** Problem to work on **
This exercise needs the complete data reproduced exactly.

** Dataset **
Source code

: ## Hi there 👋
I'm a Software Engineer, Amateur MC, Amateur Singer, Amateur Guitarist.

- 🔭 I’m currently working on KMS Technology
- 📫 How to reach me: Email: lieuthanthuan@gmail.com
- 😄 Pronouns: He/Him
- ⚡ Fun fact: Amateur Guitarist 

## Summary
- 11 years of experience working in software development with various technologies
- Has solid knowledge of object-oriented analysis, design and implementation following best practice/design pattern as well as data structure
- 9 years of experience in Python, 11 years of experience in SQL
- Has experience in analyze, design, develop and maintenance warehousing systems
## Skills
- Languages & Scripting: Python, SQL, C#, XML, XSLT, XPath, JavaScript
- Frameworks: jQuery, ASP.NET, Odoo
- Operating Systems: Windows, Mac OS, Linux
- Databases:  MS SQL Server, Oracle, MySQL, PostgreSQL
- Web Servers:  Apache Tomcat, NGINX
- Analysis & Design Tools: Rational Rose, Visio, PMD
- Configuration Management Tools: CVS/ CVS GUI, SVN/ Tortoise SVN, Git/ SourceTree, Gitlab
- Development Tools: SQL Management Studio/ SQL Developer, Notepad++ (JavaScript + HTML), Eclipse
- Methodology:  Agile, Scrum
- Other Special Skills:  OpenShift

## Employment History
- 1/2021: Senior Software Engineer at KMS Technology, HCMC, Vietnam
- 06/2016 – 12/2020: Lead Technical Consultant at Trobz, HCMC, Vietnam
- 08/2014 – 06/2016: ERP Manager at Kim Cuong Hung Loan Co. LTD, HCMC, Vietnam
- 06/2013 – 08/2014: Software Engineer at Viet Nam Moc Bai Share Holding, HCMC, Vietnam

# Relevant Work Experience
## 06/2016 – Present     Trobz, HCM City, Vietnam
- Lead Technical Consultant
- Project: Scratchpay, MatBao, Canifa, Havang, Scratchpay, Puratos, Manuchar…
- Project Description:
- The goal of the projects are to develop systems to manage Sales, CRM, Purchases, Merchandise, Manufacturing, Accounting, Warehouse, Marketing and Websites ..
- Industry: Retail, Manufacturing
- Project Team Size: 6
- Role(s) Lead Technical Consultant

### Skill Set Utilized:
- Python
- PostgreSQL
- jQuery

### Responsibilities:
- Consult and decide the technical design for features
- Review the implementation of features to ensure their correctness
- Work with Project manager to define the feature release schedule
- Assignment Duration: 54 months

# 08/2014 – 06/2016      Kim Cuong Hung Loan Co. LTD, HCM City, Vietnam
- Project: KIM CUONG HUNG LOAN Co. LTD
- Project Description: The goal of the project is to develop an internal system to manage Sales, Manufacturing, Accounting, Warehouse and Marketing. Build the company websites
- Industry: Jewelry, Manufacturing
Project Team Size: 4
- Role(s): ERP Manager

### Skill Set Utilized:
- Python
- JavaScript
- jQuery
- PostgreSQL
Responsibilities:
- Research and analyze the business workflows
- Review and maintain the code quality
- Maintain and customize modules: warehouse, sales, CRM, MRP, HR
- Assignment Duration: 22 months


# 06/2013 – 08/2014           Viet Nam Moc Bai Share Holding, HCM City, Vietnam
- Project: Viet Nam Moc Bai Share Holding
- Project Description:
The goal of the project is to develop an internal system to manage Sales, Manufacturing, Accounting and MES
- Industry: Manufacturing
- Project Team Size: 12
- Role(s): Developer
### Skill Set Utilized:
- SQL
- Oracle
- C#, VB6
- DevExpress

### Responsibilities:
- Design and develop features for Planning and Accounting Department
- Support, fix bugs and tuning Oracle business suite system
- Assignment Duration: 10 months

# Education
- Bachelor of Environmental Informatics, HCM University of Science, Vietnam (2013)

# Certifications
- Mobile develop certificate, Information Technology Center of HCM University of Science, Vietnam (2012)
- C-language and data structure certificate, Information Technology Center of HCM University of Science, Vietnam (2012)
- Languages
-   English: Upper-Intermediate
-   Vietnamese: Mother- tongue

** Response for this exercise **
Source code

: ## Hi there 👋
I'm a Software Engineer, Amateur MC, Amateur Singer, Amateur Guitarist.

- 🔭 I’m currently working on KMS Technology
- 📫 How to reach me: Email: lieuthanthuan@gmail.com
- 😄 Pronouns: He/Him
- ⚡ Fun fact: Amateur Guitarist 

## Summary
- 11 years of experience working in software development with various technologies
- Has solid knowledge of object-oriented analysis, design and implementation following best practice/design pattern as well as data structure
- 9 years of experience in Python, 11 years of experience in SQL
- Has experience in analyze, design, develop and maintenance warehousing systems
## Skills
- Languages & Scripting: Python, SQL, C#, XML, XSLT, XPath, JavaScript
- Frameworks: jQuery, ASP.NET, Odoo
- Operating Systems: Windows, Mac OS, Linux
- Databases:  MS SQL Server, Oracle, MySQL, PostgreSQL
- Web Servers:  Apache Tomcat, NGINX
- Analysis & Design Tools: Rational Rose, Visio, PMD
- Configuration Management Tools: CVS/ CVS GUI, SVN/ Tortoise SVN, Git/ SourceTree, Gitlab
- Development Tools: SQL Management Studio/ SQL Developer, Notepad++ (JavaScript + HTML), Eclipse
- Methodology:  Agile, Scrum
- Other Special Skills:  OpenShift

## Employment History
- 1/2021: Senior Software Engineer at KMS Technology, HCMC, Vietnam
- 06/2016 – 12/2020: Lead Technical Consultant at Trobz, HCMC, Vietnam
- 08/2014 – 06/2016: ERP Manager at Kim Cuong Hung Loan Co. LTD, HCMC, Vietnam
- 06/2013 – 08/2014: Software Engineer at Viet Nam Moc Bai Share Holding, HCMC, Vietnam

# Relevant Work Experience
## 06/2016 – Present     Trobz, HCM City, Vietnam
- Lead Technical Consultant
- Project: Scratchpay, MatBao, Canifa, Havang, Scratchpay, Puratos, Manuchar…
- Project Description:
- The goal of the projects are to develop systems to manage Sales, CRM, Purchases, Merchandise, Manufacturing, Accounting, Warehouse, Marketing and Websites ..
- Industry: Retail, Manufacturing
- Project Team Size: 6
- Role(s) Lead Technical Consultant

### Skill Set Utilized:
- Python
- PostgreSQL
- jQuery

### Responsibilities:
- Consult and decide the technical design for features
- Review the implementation of features to ensure their correctness
- Work with Project manager to define the feature release schedule
- Assignment Duration: 54 months

# 08/2014 – 06/2016      Kim Cuong Hung Loan Co. LTD, HCM City, Vietnam
- Project: KIM CUONG HUNG LOAN Co. LTD
- Project Description: The goal of the project is to develop an internal system to manage Sales, Manufacturing, Accounting, Warehouse and Marketing. Build the company websites
- Industry: Jewelry, Manufacturing
Project Team Size: 4
- Role(s): ERP Manager

### Skill Set Utilized:
- Python
- JavaScript
- jQuery
- PostgreSQL
Responsibilities:
- Research and analyze the business workflows
- Review and maintain the code quality
- Maintain and customize modules: warehouse, sales, CRM, MRP, HR
- Assignment Duration: 22 months


# 06/2013 – 08/2014           Viet Nam Moc Bai Share Holding, HCM City, Vietnam
- Project: Viet Nam Moc Bai Share Holding
- Project Description:
The goal of the project is to develop an internal system to manage Sales, Manufacturing, Accounting and MES
- Industry: Manufacturing
- Project Team Size: 12
- Role(s): Developer
### Skill Set Utilized:
- SQL
- Oracle
- C#, VB6
- DevExpress

### Responsibilities:
- Design and develop features for Planning and Accounting Department
- Support, fix bugs and tuning Oracle business suite system
- Assignment Duration: 10 months

# Education
- Bachelor of Environmental Informatics, HCM University of Science, Vietnam (2013)

# Certifications
- Mobile develop certificate, Information Technology Center of HCM University of Science, Vietnam (2012)
- C-language and data structure certificate, Information Technology Center of HCM University of Science, Vietnam (2012)
- Languages
-   English: Upper-Intermediate
-   Vietnamese: Mother- tongue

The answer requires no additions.